In fact, if you look at the package.json of Nodemailer, the "dependency" section is not just empty, it is completely missing.

So what made me go from that tree-like structure to a single line entry?

The main reason, install speed.

Back in 2017 npm install was ridiculously slow. It took forever to properly resolve and download the entire dependency tree. With those v2.7.2 dependencies, it took at least 15 seconds to install Nodemailer, and remember – Nodemailer is not a project of its own, it's a library used by other projects that have many other dependencies. Removing all the dependencies in Nodemailer made that process much faster, install time was reduced to around a single second.

The other reason was also speed-related but as in development speed. Specifically, release speed. Most of the listed dependencies were managed by myself, these were built for Nodemailer.

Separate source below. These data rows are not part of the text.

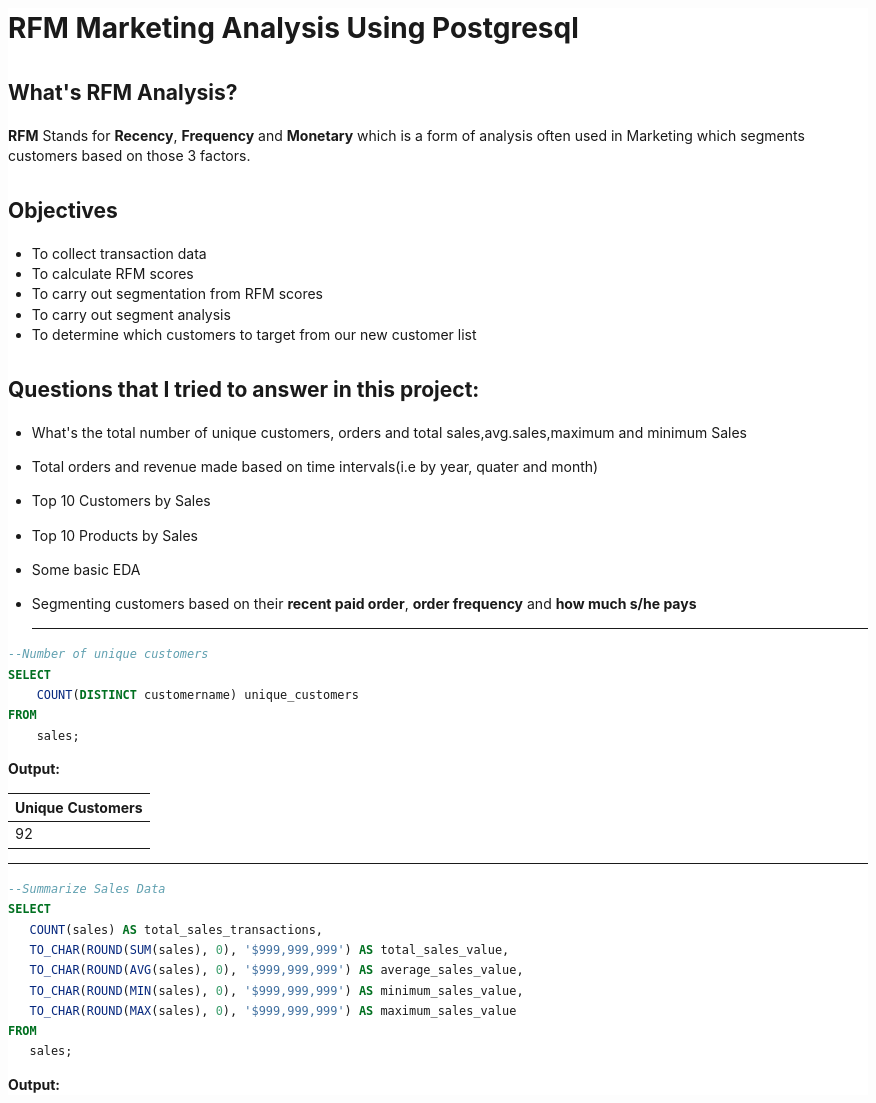 
# RFM Marketing Analysis Using Postgresql

## What's RFM Analysis?
**RFM** Stands for **Recency**, **Frequency** and **Monetary** which is a form of analysis often used in Marketing which segments customers based on those 3 factors.
## Objectives
- To collect transaction data
- To calculate RFM scores
- To carry out segmentation from RFM scores
- To carry out segment analysis
- To determine which customers to target from our new customer list

## Questions that I tried to answer in this project:
- What's the total number of unique customers, orders and total sales,avg.sales,maximum and minimum Sales
- Total orders and revenue made based on time intervals(i.e by year, quater and  month)
- Top 10 Customers by Sales
- Top 10 Products by  Sales
- Some basic EDA
- Segmenting customers based on their **recent paid order**, **order frequency** and **how much s/he pays** 

  ------------------------------------------------------

```sql
--Number of unique customers
SELECT 
    COUNT(DISTINCT customername) unique_customers
FROM
    sales;
```
**Output:**   

| Unique Customers |
|------------------|
| 92               |

------------------------------------------------------

 ```sql
--Summarize Sales Data	
SELECT 
    COUNT(sales) AS total_sales_transactions,
    TO_CHAR(ROUND(SUM(sales), 0), '$999,999,999') AS total_sales_value,
    TO_CHAR(ROUND(AVG(sales), 0), '$999,999,999') AS average_sales_value,
    TO_CHAR(ROUND(MIN(sales), 0), '$999,999,999') AS minimum_sales_value,
    TO_CHAR(ROUND(MAX(sales), 0), '$999,999,999') AS maximum_sales_value
FROM
    sales;
 ```
 **Output:**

So for example, if I needed an update in SMTP handling for Nodemailer I changed it in the SMTP handling code by updating smtp-connection module and making a release for it. Then due to fixed dependency numbers in package.json files in other modules, I also had to bump that version number and release newer versions of nodemailer-smtp-pool, nodemailer-smtp-transport, nodemailer-direct-transport and after that, I had to release a new version of Nodemailer itself. Thats' five CHANGELOGs to update and five new versions to publish to npm. Only then this SMTP change came available for the users. Aggregating all modules into a single entity made this pain go away.

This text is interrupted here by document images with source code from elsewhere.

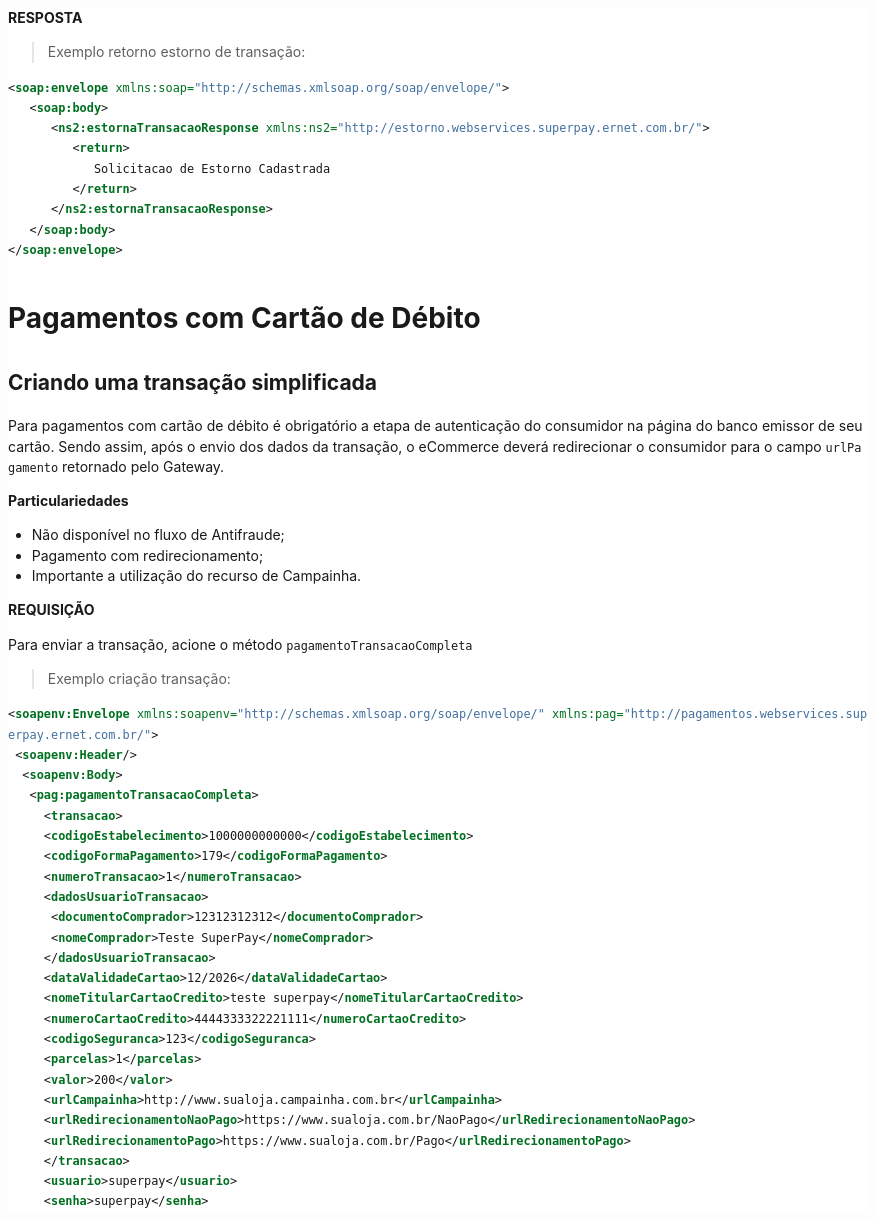 
**RESPOSTA**

> Exemplo retorno estorno de transação:

```xml
<soap:envelope xmlns:soap="http://schemas.xmlsoap.org/soap/envelope/">
   <soap:body>
      <ns2:estornaTransacaoResponse xmlns:ns2="http://estorno.webservices.superpay.ernet.com.br/">
         <return>
            Solicitacao de Estorno Cadastrada
         </return>
      </ns2:estornaTransacaoResponse>
   </soap:body>
</soap:envelope>
```



# Pagamentos com Cartão de Débito
## Criando uma transação simplificada

Para pagamentos com cartão de débito é obrigatório a etapa de autenticação do consumidor na página do banco emissor de seu cartão. Sendo assim, após o envio dos dados da transação, o eCommerce deverá redirecionar o consumidor para o campo <code>urlPagamento</code> retornado pelo Gateway.


**Particulariedades**

* Não disponível no fluxo de Antifraude;
* Pagamento com redirecionamento;
* Importante a utilização do recurso de Campainha.


**REQUISIÇÃO**

<aside class="notice">
Para enviar a transação, acione o método <code>pagamentoTransacaoCompleta</code>
</aside>

> Exemplo criação transação:

```xml
<soapenv:Envelope xmlns:soapenv="http://schemas.xmlsoap.org/soap/envelope/" xmlns:pag="http://pagamentos.webservices.superpay.ernet.com.br/">
 <soapenv:Header/>
  <soapenv:Body>
   <pag:pagamentoTransacaoCompleta>
     <transacao>
     <codigoEstabelecimento>1000000000000</codigoEstabelecimento>
     <codigoFormaPagamento>179</codigoFormaPagamento>
     <numeroTransacao>1</numeroTransacao>
     <dadosUsuarioTransacao>
      <documentoComprador>12312312312</documentoComprador>
      <nomeComprador>Teste SuperPay</nomeComprador>
     </dadosUsuarioTransacao>
     <dataValidadeCartao>12/2026</dataValidadeCartao>
     <nomeTitularCartaoCredito>teste superpay</nomeTitularCartaoCredito>
     <numeroCartaoCredito>4444333322221111</numeroCartaoCredito>
     <codigoSeguranca>123</codigoSeguranca>
     <parcelas>1</parcelas>
     <valor>200</valor>
     <urlCampainha>http://www.sualoja.campainha.com.br</urlCampainha>
     <urlRedirecionamentoNaoPago>https://www.sualoja.com.br/NaoPago</urlRedirecionamentoNaoPago>
     <urlRedirecionamentoPago>https://www.sualoja.com.br/Pago</urlRedirecionamentoPago>
     </transacao>
     <usuario>superpay</usuario>
     <senha>superpay</senha>
```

The unexpected upside turned out to be maintainability. This was not a reason to remove dependencies but a result of it. In fact, I wasn't even able to predict it. After many years Nodemailer today still supports older Node.js versions like v6. I have intentionally not used any newer ES features. This means I use callbacks and not async...await calls. To be honest, Node.js v6 was not so bad at all. It already has the spread operator. Also promises, at least most of the spec. And the arrow function, so need to call the bind(ctx) method. It's just not modern, and that's the problem. Most modules nowadays use at least something more modernish and this means these modules do not work with Node v6 as they would trigger SyntaxErrors.

Supporting older Node.js versions obviously isn't the only upside regarding maintainability. There are also issues where a dependency update silently breaks something. Known examples are left_pad and colors, but more common issues are smaller and intentional changes, like dropping new by turning a constructor into a regular function or mixing in some newer ES syntax, or moving from CommonJS module system to ESM (looking at you, node-fetch), etc. In any case, once you have bumped that version number in the dependency list, you have to figure out what changed and update your code accordingly.  When maintaining Nodemailer I never have to deal with these kinds of things. Because there are no dependencies.

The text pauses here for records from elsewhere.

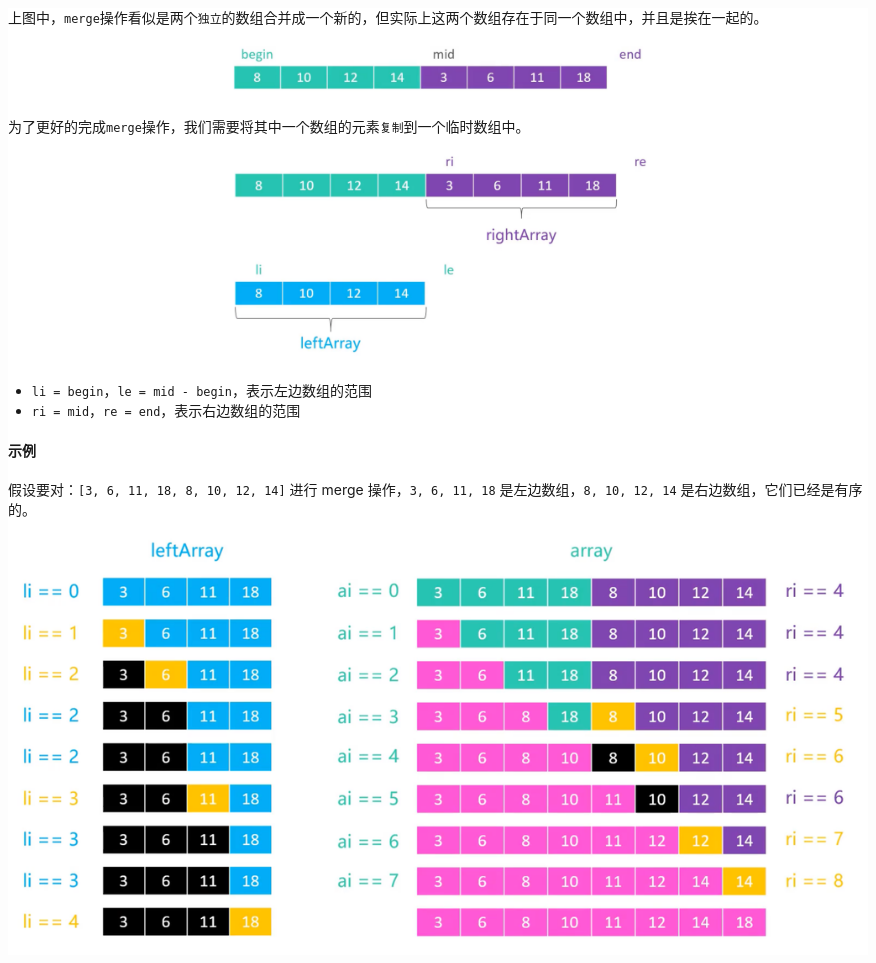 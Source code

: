 上图中，`merge`操作看似是两个`独立`的数组合并成一个新的，但实际上这两个数组存在于同一个数组中，并且是挨在一起的。

<center><img src="./imgs/3.png" width="50%"></center>

为了更好的完成`merge`操作，我们需要将其中一个数组的元素`复制`到一个临时数组中。

<center><img src="./imgs/4.png" width="50%"></center>

- `li = begin`，`le = mid - begin`，表示左边数组的范围
- `ri = mid`，`re = end`，表示右边数组的范围

#### 示例

假设要对：`[3, 6, 11, 18, 8, 10, 12, 14]` 进行 merge 操作，`3, 6, 11, 18` 是左边数组，`8, 10, 12, 14` 是右边数组，它们已经是有序的。

![](./imgs/5.png)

This did not come without problems.

While most of the dependencies were actually internal, some were not. I was able to reimplement some things but too large ones I had to drop and figure out alternatives. For example, to use SOCKS proxies that previously were built-in, the current Nodemailer expects you to provide the socks function as part of configuration options. Some features were removed completely and I don't really miss these.

The other issue was that these submodules were actually actively used by other people as well, so I couldn't completely remove these. The main solution was to install Nodemailer as a dependency and then require the needed submodule using a file path.

For example, previously addressparser could be loaded from a dedicated module:

const addressparser = require('addressparser');

Now it is part of Nodemailer and can be loaded from a path even if Nodemailer does not directly expose it:

const addressparser = require('nodemailer/lib/addressparser');

In the end, I'm pretty happy with that setup. Nodemailer is pretty much in a frozen state, so I try to not add any new features. From time to time there is some things to fix or some things to change in order to keep compatibility with newer Node.js versions (like switching from new Buffer to Buffer from a few years ago). Having no external parties to depend on, makes that process way easier.